▶ [Directions for this task]:
Each record needs to be transcribed word for word, though without its pictures.

+ + +

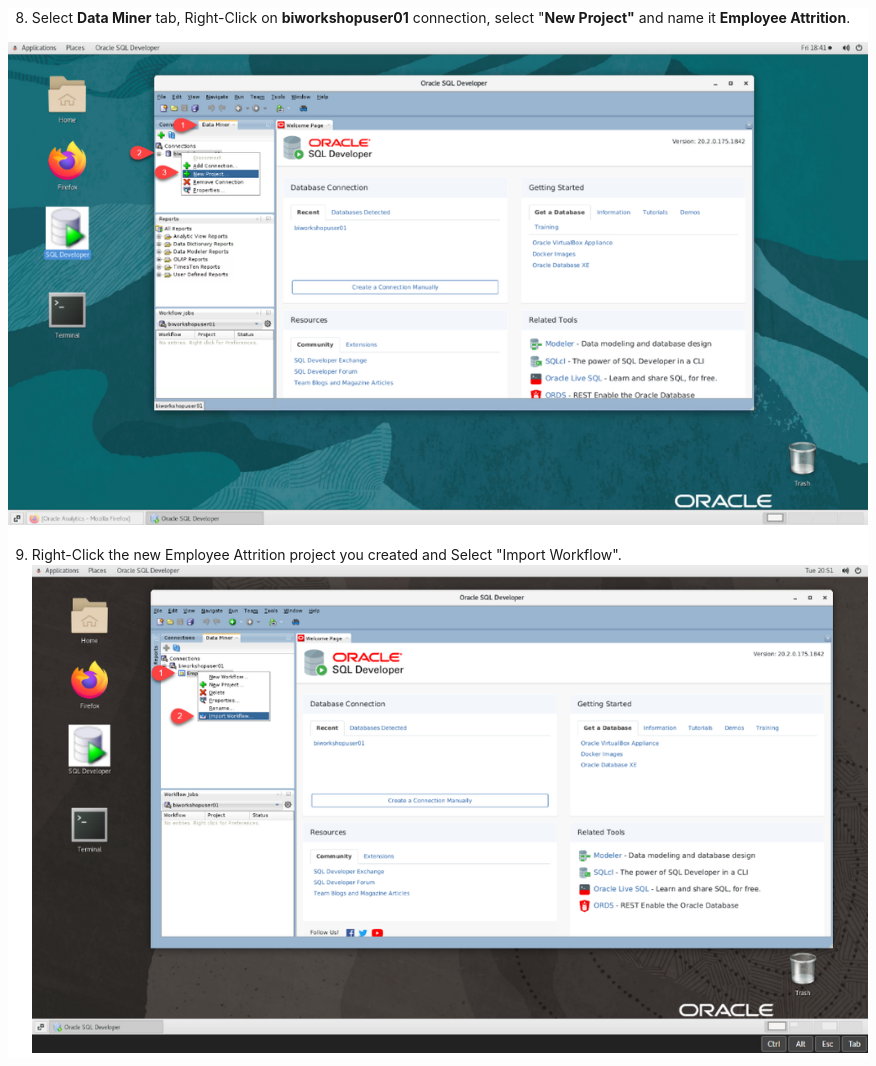 8. Select **Data Miner** tab, Right-Click on **biworkshopuser01** connection, select "**New Project"** and name it **Employee Attrition**.

  ![](./images/ml1.7.png " ")

9. Right-Click the new Employee Attrition project you created and Select "Import Workflow".
  ![](./images/ml1.8-1.png " ") 
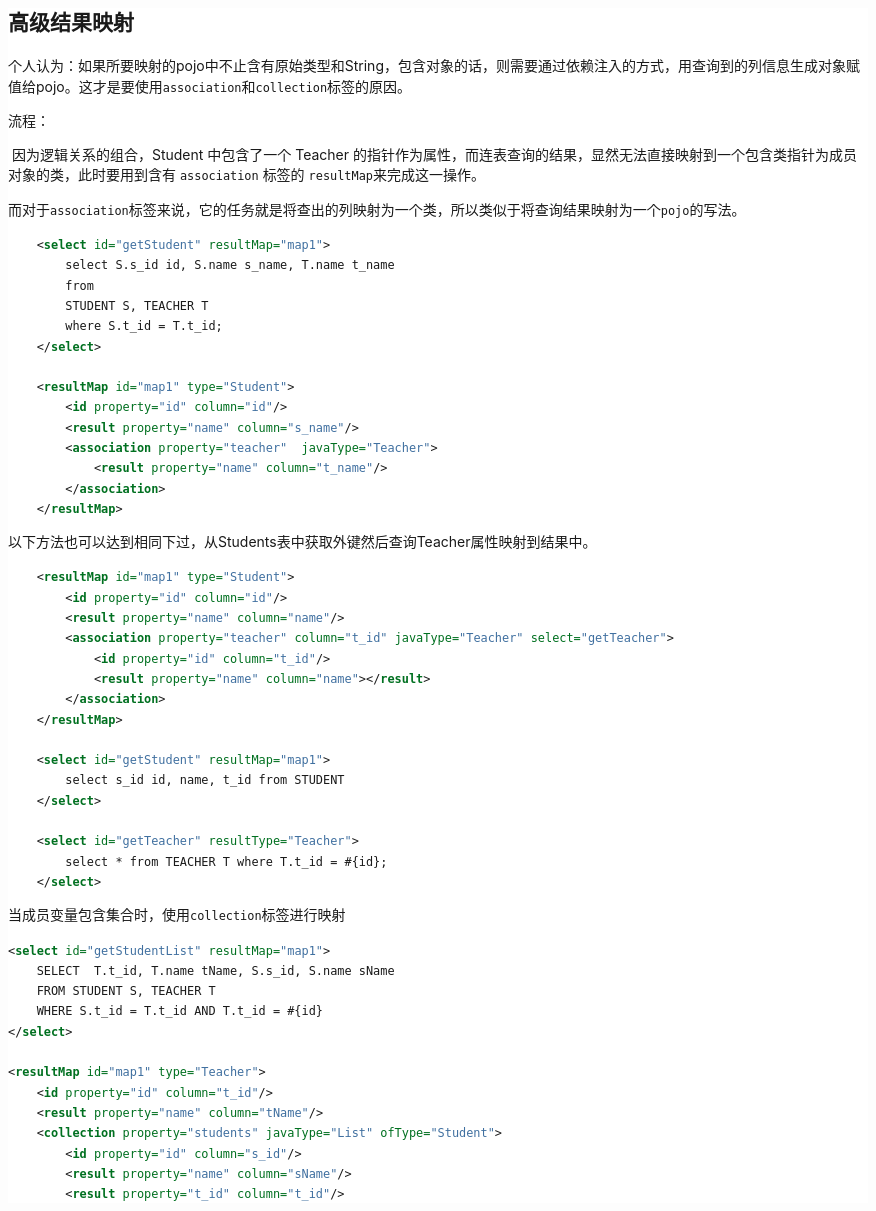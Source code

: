 ## 高级结果映射

个人认为：如果所要映射的pojo中不止含有原始类型和String，包含对象的话，则需要通过依赖注入的方式，用查询到的列信息生成对象赋值给pojo。这才是要使用`association`和`collection`标签的原因。

流程：

​	因为逻辑关系的组合，Student 中包含了一个 Teacher  的指针作为属性，而连表查询的结果，显然无法直接映射到一个包含类指针为成员对象的类，此时要用到含有 `association` 标签的 `resultMap`来完成这一操作。

​	而对于`association`标签来说，它的任务就是将查出的列映射为一个类，所以类似于将查询结果映射为一个`pojo`的写法。

```xml
    <select id="getStudent" resultMap="map1">
        select S.s_id id, S.name s_name, T.name t_name
        from
        STUDENT S, TEACHER T
        where S.t_id = T.t_id;
    </select>

    <resultMap id="map1" type="Student">
        <id property="id" column="id"/>
        <result property="name" column="s_name"/>
        <association property="teacher"  javaType="Teacher">
            <result property="name" column="t_name"/>
        </association>
    </resultMap>

```

以下方法也可以达到相同下过，从Students表中获取外键然后查询Teacher属性映射到结果中。

```xml
    <resultMap id="map1" type="Student">
        <id property="id" column="id"/>
        <result property="name" column="name"/>
        <association property="teacher" column="t_id" javaType="Teacher" select="getTeacher">
            <id property="id" column="t_id"/>
            <result property="name" column="name"></result>
        </association>
    </resultMap>

    <select id="getStudent" resultMap="map1">
        select s_id id, name, t_id from STUDENT
    </select>

    <select id="getTeacher" resultType="Teacher">
        select * from TEACHER T where T.t_id = #{id};
    </select>
```

当成员变量包含集合时，使用`collection`标签进行映射

```xml
<select id="getStudentList" resultMap="map1">
    SELECT  T.t_id, T.name tName, S.s_id, S.name sName
    FROM STUDENT S, TEACHER T
    WHERE S.t_id = T.t_id AND T.t_id = #{id}
</select>

<resultMap id="map1" type="Teacher">
    <id property="id" column="t_id"/>
    <result property="name" column="tName"/>
    <collection property="students" javaType="List" ofType="Student">
        <id property="id" column="s_id"/>
        <result property="name" column="sName"/>
        <result property="t_id" column="t_id"/>
```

+ + +

▶ [Completed exercise]:
 8. Select **Data Miner** tab, Right-Click on **biworkshopuser01** connection, select "**New Project"** and name it **Employee Attrition**.

  ![](./images/ml1.7.png " ")

9. Right-Click the new Employee Attrition project you created and Select "Import Workflow".
  ![](./images/ml1.8-1.png " ") 
Source code

: ## 高级结果映射

个人认为：如果所要映射的pojo中不止含有原始类型和String，包含对象的话，则需要通过依赖注入的方式，用查询到的列信息生成对象赋值给pojo。这才是要使用`association`和`collection`标签的原因。

流程：

​	因为逻辑关系的组合，Student 中包含了一个 Teacher  的指针作为属性，而连表查询的结果，显然无法直接映射到一个包含类指针为成员对象的类，此时要用到含有 `association` 标签的 `resultMap`来完成这一操作。

​	而对于`association`标签来说，它的任务就是将查出的列映射为一个类，所以类似于将查询结果映射为一个`pojo`的写法。

```xml
    <select id="getStudent" resultMap="map1">
        select S.s_id id, S.name s_name, T.name t_name
        from
        STUDENT S, TEACHER T
        where S.t_id = T.t_id;
    </select>

    <resultMap id="map1" type="Student">
        <id property="id" column="id"/>
        <result property="name" column="s_name"/>
        <association property="teacher"  javaType="Teacher">
            <result property="name" column="t_name"/>
        </association>
    </resultMap>

```

以下方法也可以达到相同下过，从Students表中获取外键然后查询Teacher属性映射到结果中。

```xml
    <resultMap id="map1" type="Student">
        <id property="id" column="id"/>
        <result property="name" column="name"/>
        <association property="teacher" column="t_id" javaType="Teacher" select="getTeacher">
            <id property="id" column="t_id"/>
            <result property="name" column="name"></result>
        </association>
    </resultMap>

    <select id="getStudent" resultMap="map1">
        select s_id id, name, t_id from STUDENT
    </select>

    <select id="getTeacher" resultType="Teacher">
        select * from TEACHER T where T.t_id = #{id};
    </select>
```

当成员变量包含集合时，使用`collection`标签进行映射

```xml
<select id="getStudentList" resultMap="map1">
    SELECT  T.t_id, T.name tName, S.s_id, S.name sName
    FROM STUDENT S, TEACHER T
    WHERE S.t_id = T.t_id AND T.t_id = #{id}
</select>

<resultMap id="map1" type="Teacher">
    <id property="id" column="t_id"/>
    <result property="name" column="tName"/>
    <collection property="students" javaType="List" ofType="Student">
        <id property="id" column="s_id"/>
        <result property="name" column="sName"/>
        <result property="t_id" column="t_id"/>
```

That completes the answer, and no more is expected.